Today’s ruling at the EU General Court, on special treatment for companies that take a stake in overseas firms, follows the revelation of hundreds of fiscal deals with companies in Luxembourg, which sparked calls for tougher EU action to combat corporate tax dodging.
It “takes some wind out of the European Commission’s sails,” Javier Ruiz Calzado, a lawyer at Latham & Watkins LLP in Brussels, said. The ruling “doesn’t mean the commission is going to surrender because the political pressure, particularly these days, is huge. But it’s going to be more difficult to navigate for them.”
The Spanish case is part of an EU campaign across the 28-nation bloc targeting tax breaks that may have given companies unfair advantages. Tax avoidance leaped to the top of the EU’s agenda yesterday after a group of investigative journalists published almost 28,000 documents cataloging how companies such as PepsiCo Inc., Ikea Group and FedEx Corp. lowered their tax bill via deals with Luxembourg.
Apple to Amazon
Before the Luxembourg leaks, the EU was already reviewing the nation’s agreements with Amazon.com Inc. and Fiat Finance & Trade. Pacts between Ireland and Apple Inc. and Starbucks Corp. with the Netherlands are also under scrutiny.
Regulators have said they would soon publish details of their Starbucks investigation, adding to information they already announced on the Apple and Amazon probes.
Ireland’s Finance Minister Michael Noonan said the EU’s probe into his country’s arrangements with Apple is likely to be dropped.
“My legal advice is that the Irish authorities will win the case quite easily and that there isn’t a strong case,” he told reporters after a meeting of ministers in Brussels.
In today’s ruling, the EU court in Luxembourg said the bloc’s competition regulators “failed to establish that the Spanish regime was selective” by giving special treatment to certain companies. The Spanish system “does not exclude, a priori, any category of undertaking from taking advantage of it.”
The judges gave “a reminder that there are limits” in assessing whether a tax measure is selective and thus potentially illegal under EU state subsidy rules, said Jose Luis Buendia, a lawyer at Garrigues, who represented Santander.
The commission will need to do “a lot more work” and prove that companies in comparable situations were disadvantaged to make their case against Apple, Starbucks and Amazon, Ruiz Calzado said.
The timing of the Luxembourg leaks came days after new European Commission President Jean-Claude Juncker took office.
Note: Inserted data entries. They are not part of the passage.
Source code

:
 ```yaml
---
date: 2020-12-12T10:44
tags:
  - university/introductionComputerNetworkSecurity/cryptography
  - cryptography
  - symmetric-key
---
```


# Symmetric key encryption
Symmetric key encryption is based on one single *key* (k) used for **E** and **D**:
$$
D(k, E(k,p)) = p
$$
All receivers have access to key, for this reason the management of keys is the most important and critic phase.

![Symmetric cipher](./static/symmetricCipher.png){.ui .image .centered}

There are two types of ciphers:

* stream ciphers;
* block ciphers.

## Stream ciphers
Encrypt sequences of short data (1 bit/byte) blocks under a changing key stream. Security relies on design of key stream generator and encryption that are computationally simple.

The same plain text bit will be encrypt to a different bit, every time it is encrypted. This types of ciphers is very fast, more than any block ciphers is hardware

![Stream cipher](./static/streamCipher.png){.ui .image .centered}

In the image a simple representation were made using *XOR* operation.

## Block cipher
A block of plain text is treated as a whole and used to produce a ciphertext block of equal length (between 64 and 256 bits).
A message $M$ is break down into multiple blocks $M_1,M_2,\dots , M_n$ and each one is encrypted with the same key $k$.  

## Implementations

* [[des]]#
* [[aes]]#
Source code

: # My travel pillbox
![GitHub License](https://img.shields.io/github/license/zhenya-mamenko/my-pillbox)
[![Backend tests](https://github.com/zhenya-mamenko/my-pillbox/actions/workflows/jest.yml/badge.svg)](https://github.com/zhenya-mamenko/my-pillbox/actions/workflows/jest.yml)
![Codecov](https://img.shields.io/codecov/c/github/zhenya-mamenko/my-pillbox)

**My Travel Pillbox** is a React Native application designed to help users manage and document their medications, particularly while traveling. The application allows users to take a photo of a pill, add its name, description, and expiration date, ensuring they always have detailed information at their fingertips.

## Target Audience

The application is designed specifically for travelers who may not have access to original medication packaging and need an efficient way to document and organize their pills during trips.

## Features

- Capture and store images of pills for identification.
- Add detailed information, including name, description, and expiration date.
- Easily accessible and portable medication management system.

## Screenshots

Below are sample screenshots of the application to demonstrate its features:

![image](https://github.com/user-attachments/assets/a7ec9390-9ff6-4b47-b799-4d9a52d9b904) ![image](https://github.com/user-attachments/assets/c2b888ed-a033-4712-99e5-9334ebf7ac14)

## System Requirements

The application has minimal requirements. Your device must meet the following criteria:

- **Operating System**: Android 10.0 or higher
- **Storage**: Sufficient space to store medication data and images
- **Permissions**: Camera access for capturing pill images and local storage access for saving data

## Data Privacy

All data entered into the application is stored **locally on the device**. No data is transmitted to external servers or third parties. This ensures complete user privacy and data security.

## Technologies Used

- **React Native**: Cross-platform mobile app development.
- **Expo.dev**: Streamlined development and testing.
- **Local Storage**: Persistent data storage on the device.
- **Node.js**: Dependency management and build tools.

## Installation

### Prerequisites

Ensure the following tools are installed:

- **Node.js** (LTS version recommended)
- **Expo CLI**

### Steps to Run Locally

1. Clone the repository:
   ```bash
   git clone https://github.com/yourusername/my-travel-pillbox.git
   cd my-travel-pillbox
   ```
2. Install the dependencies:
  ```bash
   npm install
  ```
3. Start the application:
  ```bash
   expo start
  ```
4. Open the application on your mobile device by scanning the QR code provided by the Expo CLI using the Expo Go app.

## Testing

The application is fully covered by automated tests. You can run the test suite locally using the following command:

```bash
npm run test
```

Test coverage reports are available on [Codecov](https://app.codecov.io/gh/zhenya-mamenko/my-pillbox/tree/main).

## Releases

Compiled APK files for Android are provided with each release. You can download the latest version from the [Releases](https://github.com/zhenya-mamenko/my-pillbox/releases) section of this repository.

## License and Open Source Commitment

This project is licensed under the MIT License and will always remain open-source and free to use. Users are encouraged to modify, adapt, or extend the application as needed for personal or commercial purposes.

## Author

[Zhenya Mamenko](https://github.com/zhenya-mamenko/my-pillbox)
Juncker was the country’s prime minister for almost 19 years.
The Brussels-based commission first began its probe into Spain in 2007 after complaints. Before the EU investigation, Spanish companies had been on a buying spree, with Telefonica purchasing U.K. mobile-phone operator O2 Plc and Iberdrola SA buying Scottish Power Plc.
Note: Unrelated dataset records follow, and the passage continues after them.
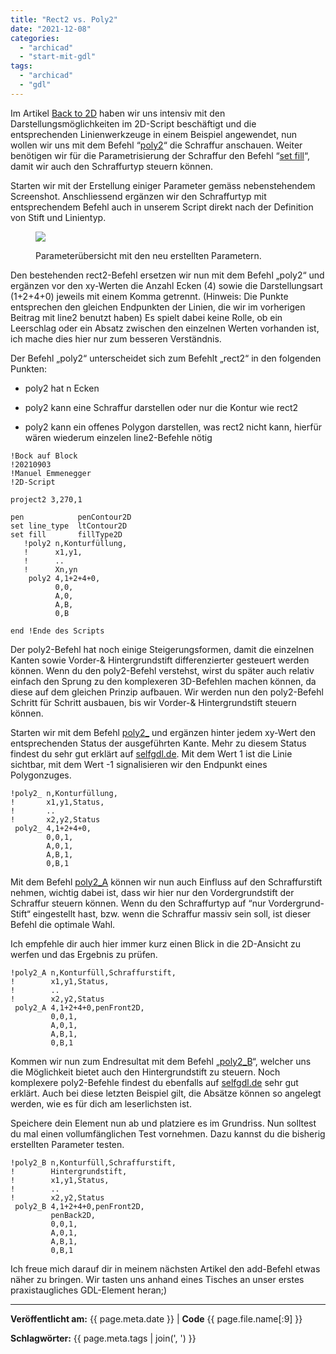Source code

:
 ```yaml
---
title: "Rect2 vs. Poly2"
date: "2021-12-08"
categories: 
  - "archicad"
  - "start-mit-gdl"
tags: 
  - "archicad"
  - "gdl"
---
```


Im Artikel [Back to 2D](https://bimdo.ch/ac-gd2105_back-to-2d/) haben wir uns intensiv mit den Darstellungsmöglichkeiten im 2D-Script beschäftigt und die entsprechenden Linienwerkzeuge in einem Beispiel angewendet, nun wollen wir uns mit dem Befehl “[poly2](https://www.selfgdl.de/2d-elemente-2/polygone/poly2/)“ die Schraffur anschauen. Weiter benötigen wir für die Parametrisierung der Schraffur den Befehl “[set fill](https://www.selfgdl.de/attribute/schraffuren/set-fill/)“, damit wir auch den Schraffurtyp steuern können.

Starten wir mit der Erstellung einiger Parameter gemäss nebenstehendem Screenshot. Anschliessend ergänzen wir den Schraffurtyp mit entsprechendem Befehl auch in unserem Script direkt nach der Definition von Stift und Linientyp.

<figure>

[![](images/AC-GD2106_Parameter-1024x576.png)](https://bimdo.ch/wp-content/uploads/2021/10/AC-GD2106_Parameter.png)

<figcaption>

Parameterübersicht mit den neu erstellten Parametern.

</figcaption>

</figure>

Den bestehenden rect2-Befehl ersetzen wir nun mit dem Befehl „poly2“ und ergänzen vor den xy-Werten die Anzahl Ecken (4) sowie die Darstellungsart (1+2+4+0) jeweils mit einem Komma getrennt. (Hinweis: Die Punkte entsprechen den gleichen Endpunkten der Linien, die wir im vorherigen Beitrag mit line2 benutzt haben) Es spielt dabei keine Rolle, ob ein Leerschlag oder ein Absatz zwischen den einzelnen Werten vorhanden ist, ich mache dies hier nur zum besseren Verständnis.

Der Befehl „poly2“ unterscheidet sich zum Befehlt „rect2“ in den folgenden Punkten:

- poly2 hat n Ecken

- poly2 kann eine Schraffur darstellen oder nur die Kontur wie rect2

- poly2 kann ein offenes Polygon darstellen, was rect2 nicht kann, hierfür wären wiederum einzelen line2-Befehle nötig

```
!Bock auf Block
!20210903
!Manuel Emmenegger
!2D-Script

project2 3,270,1

pen            penContour2D
set line_type  ltContour2D
set fill       fillType2D
   !poly2 n,Konturfüllung,
   !      x1,y1,
   !      ..
   !      Xn,yn
    poly2 4,1+2+4+0,
          0,0,
          A,0,
          A,B,
          0,B

end !Ende des Scripts
```

Der poly2-Befehl hat noch einige Steigerungsformen, damit die einzelnen Kanten sowie Vorder-& Hintergrundstift differenzierter gesteuert werden können. Wenn du den poly2-Befehl verstehst, wirst du später auch relativ einfach den Sprung zu den komplexeren 3D-Befehlen machen können, da diese auf dem gleichen Prinzip aufbauen. Wir werden nun den poly2-Befehl Schritt für Schritt ausbauen, bis wir Vorder-& Hintergrundstift steuern können.

Starten wir mit dem Befehl [poly2\_](https://www.selfgdl.de/2d-elemente-2/polygone/poly2_/) und ergänzen hinter jedem xy-Wert den entsprechenden Status der ausgeführten Kante. Mehr zu diesem Status findest du sehr gut erklärt auf [selfgdl.de](https://www.selfgdl.de/2d-elemente-2/polygone/poly2_/). Mit dem Wert 1 ist die Linie sichtbar, mit dem Wert -1 signalisieren wir den Endpunkt eines Polygonzuges.

```
!poly2_ n,Konturfüllung,
!       x1,y1,Status,
!       ..
!       x2,y2,Status
 poly2_ 4,1+2+4+0,
        0,0,1,
        A,0,1,
        A,B,1,
        0,B,1
```

Mit dem Befehl [poly2\_A](https://www.selfgdl.de/2d-elemente-2/polygone/poly2_a/) können wir nun auch Einfluss auf den Schraffurstift nehmen, wichtig dabei ist, dass wir hier nur den Vordergrundstift der Schraffur steuern können. Wenn du den Schraffurtyp auf “nur Vordergrund-Stift“ eingestellt hast, bzw. wenn die Schraffur massiv sein soll, ist dieser Befehl die optimale Wahl.

Ich empfehle dir auch hier immer kurz einen Blick in die 2D-Ansicht zu werfen und das Ergebnis zu prüfen.

```
!poly2_A n,Konturfüll,Schraffurstift,
!        x1,y1,Status,
!        ..
!        x2,y2,Status
 poly2_A 4,1+2+4+0,penFront2D,
         0,0,1,
         A,0,1,
         A,B,1,
         0,B,1
```

Kommen wir nun zum Endresultat mit dem Befehl „[poly2\_B](https://www.selfgdl.de/2d-elemente-2/polygone/poly2_b/)“, welcher uns die Möglichkeit bietet auch den Hintergrundstift zu steuern. Noch komplexere poly2-Befehle findest du ebenfalls auf [selfgdl.de](https://www.selfgdl.de/2d-elemente-2/polygone/poly2_b2/) sehr gut erklärt. Auch bei diese letzten Beispiel gilt, die Absätze können so angelegt werden, wie es für dich am leserlichsten ist.

Speichere dein Element nun ab und platziere es im Grundriss. Nun solltest du mal einen vollumfänglichen Test vornehmen. Dazu kannst du die bisherig erstellten Parameter testen.

```
!poly2_B n,Konturfüll,Schraffurstift,
!        Hintergrundstift,
!        x1,y1,Status,
!        ..
!        x2,y2,Status
 poly2_B 4,1+2+4+0,penFront2D,
         penBack2D,
         0,0,1,
         A,0,1,
         A,B,1,
         0,B,1
```

Ich freue mich darauf dir in meinem nächsten Artikel den add-Befehl etwas näher zu bringen. Wir tasten uns anhand eines Tisches an unser erstes praxistaugliches GDL-Element heran;)


---
**Veröffentlicht am:** {{ page.meta.date }} | **Code** {{ page.file.name[:9] }}

**Schlagwörter:** {{ page.meta.tags | join(', ') }}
The court today rejected arguments by the EU’s executive branch that the Spanish measures are selective. The Spanish system in question “is not aimed at any particular category of undertakings or the production of goods, but a category of economic transactions,” said the court.
Spain was ordered in 2009 and 2011 by the EU to abolish the tax break and recoup parts of the aid. The court annulled those decisions today.
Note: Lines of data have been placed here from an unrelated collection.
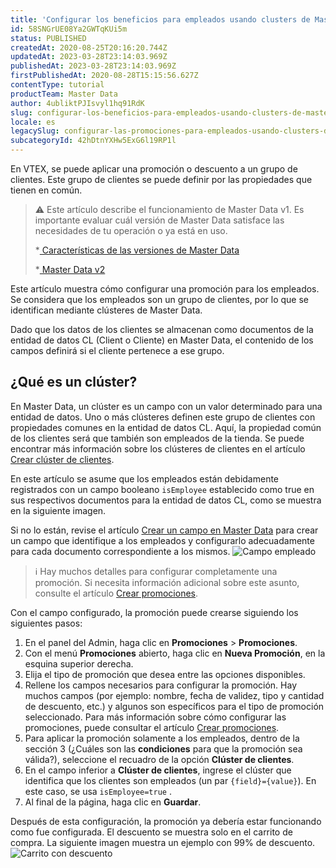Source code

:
 ```yaml
---
title: 'Configurar los beneficios para empleados usando clusters de Master Data'
id: 58SNGrUE08Ya2GWTqKUi5m
status: PUBLISHED
createdAt: 2020-08-25T20:16:20.744Z
updatedAt: 2023-03-28T23:14:03.969Z
publishedAt: 2023-03-28T23:14:03.969Z
firstPublishedAt: 2020-08-28T15:15:56.627Z
contentType: tutorial
productTeam: Master Data
author: 4ubliktPJIsvyl1hq91RdK
slug: configurar-los-beneficios-para-empleados-usando-clusters-de-master-data
locale: es
legacySlug: configurar-las-promociones-para-empleados-usando-clusters-de-master-data, configurar-los-beneficios-para-empleados-usando-clusters-de-master-data
subcategoryId: 42hDtnYXHw5ExG6l19RP1l
---
```


En VTEX, se puede aplicar una promoción o descuento a un grupo de clientes. Este grupo de clientes se puede definir por las propiedades que tienen en común.

>⚠️ Este artículo describe el funcionamiento de Master Data v1. Es importante evaluar cuál versión de Master Data satisface las necesidades de tu operación o ya está en uso.
>
> *<a href="https://help.vtex.com/tutorial/master-data--4otjBnR27u4WUIciQsmkAw#versions-available">
> Características de las versiones de Master Data
>  </a>
>
> *<a href="https://developers.vtex.com/vtex-rest-api/docs/getting-started-1">
> Master Data v2
>  </a>
> 

Este artículo muestra cómo configurar una promoción para los empleados. Se considera que los empleados son un grupo de clientes, por lo que se identifican mediante clústeres de Master Data.

Dado que los datos de los clientes se almacenan como documentos de la entidad de datos CL (Client o Cliente) en Master Data, el contenido de los campos definirá si el cliente pertenece a ese grupo. 

## ¿Qué es un clúster?

En Master Data, un clúster es un campo con un valor determinado para una entidad de datos. Uno o más clústeres definen este grupo de clientes con propiedades comunes en la entidad de datos CL.
Aquí, la propiedad común de los clientes será que también son empleados de la tienda. Se puede encontrar más información sobre los clústeres de clientes en el artículo [Crear clúster de clientes](https://help.vtex.com/es/tutorial/how-can-i-create-cluster-of-customers--frequentlyAskedQuestions_1724).

En este artículo se asume que los empleados están debidamente registrados con un campo booleano `isEmployee` establecido como true en sus respectivos documentos para la entidad de datos CL, como se muestra en la siguiente imagen.

Si no lo están, revise el artículo [Crear un campo en Master Data](https://help.vtex.com/es/tutorial/how-can-i-create-field-in-master-data) para crear un campo que identifique a los empleados y configurarlo adecuadamente para cada documento correspondiente a los mismos.
![Campo empleado](https://raw.githubusercontent.com/vtexdocs/help-center-content/main/images/es/configurar-los-beneficios-para-empleados-usando-clusters-de-master-data-0.png)

>ℹ️ Hay muchos detalles para configurar completamente una promoción. Si necesita información adicional sobre este asunto, consulte el artículo [Crear promociones](https://help.vtex.com/es/tutorial/creating-promotions-2).

Con el campo configurado, la promoción puede crearse siguiendo los siguientes pasos:

1. En el panel del Admin, haga clic en **Promociones** > **Promociones**.
2. Con el menú **Promociones** abierto, haga clic en **Nueva Promoción**, en la esquina superior derecha.
3. Elija el tipo de promoción que desea entre las opciones disponibles.
4. Rellene los campos necesarios para configurar la promoción. Hay muchos campos (por ejemplo: nombre, fecha de validez, tipo y cantidad de descuento, etc.) y algunos son específicos para el tipo de promoción seleccionado. Para más información sobre cómo configurar las promociones, puede consultar el artículo [Crear promociones](https://help.vtex.com/es/tutorial/creating-promotions-2).
5. Para aplicar la promoción solamente a los empleados, dentro de la sección 3 (¿Cuáles son las **condiciones** para que la promoción sea válida?), seleccione el recuadro de la opción  **Clúster de clientes**. 
6. En el campo inferior a **Clúster de clientes**, ingrese el clúster que identifica que los clientes son empleados (un par `{field}={value}`). En este caso, se usa `isEmployee=true` .
7. Al final de la página, haga clic en **Guardar**.

Después de esta configuración, la promoción ya debería estar funcionando como fue configurada. El descuento se muestra solo en el carrito de compra. La siguiente imagen muestra un ejemplo con 99% de descuento. ![Carrito con descuento](https://raw.githubusercontent.com/vtexdocs/help-center-content/main/images/es/configurar-los-beneficios-para-empleados-usando-clusters-de-master-data-1.png)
“We take note of the General Court’s judgment, and we will carefully assess the judgment and its implications,” commission spokesman Ricardo Cardoso said.
Santander declined to comment on today’s court ruling and a spokesman for Spain’s budget ministry wasn’t immediately available to comment.
In a related case, the Brussels-based commission last month ordered Spain to recover money from companies that benefited from related rules that encouraged acquisitions in foreign holding companies. It said the Spanish measures unfairly rewarded companies for buying stakes in foreign competitors.
“This decision remains valid as commission decisions are effective unless they are annulled by EU courts,” Cardoso said.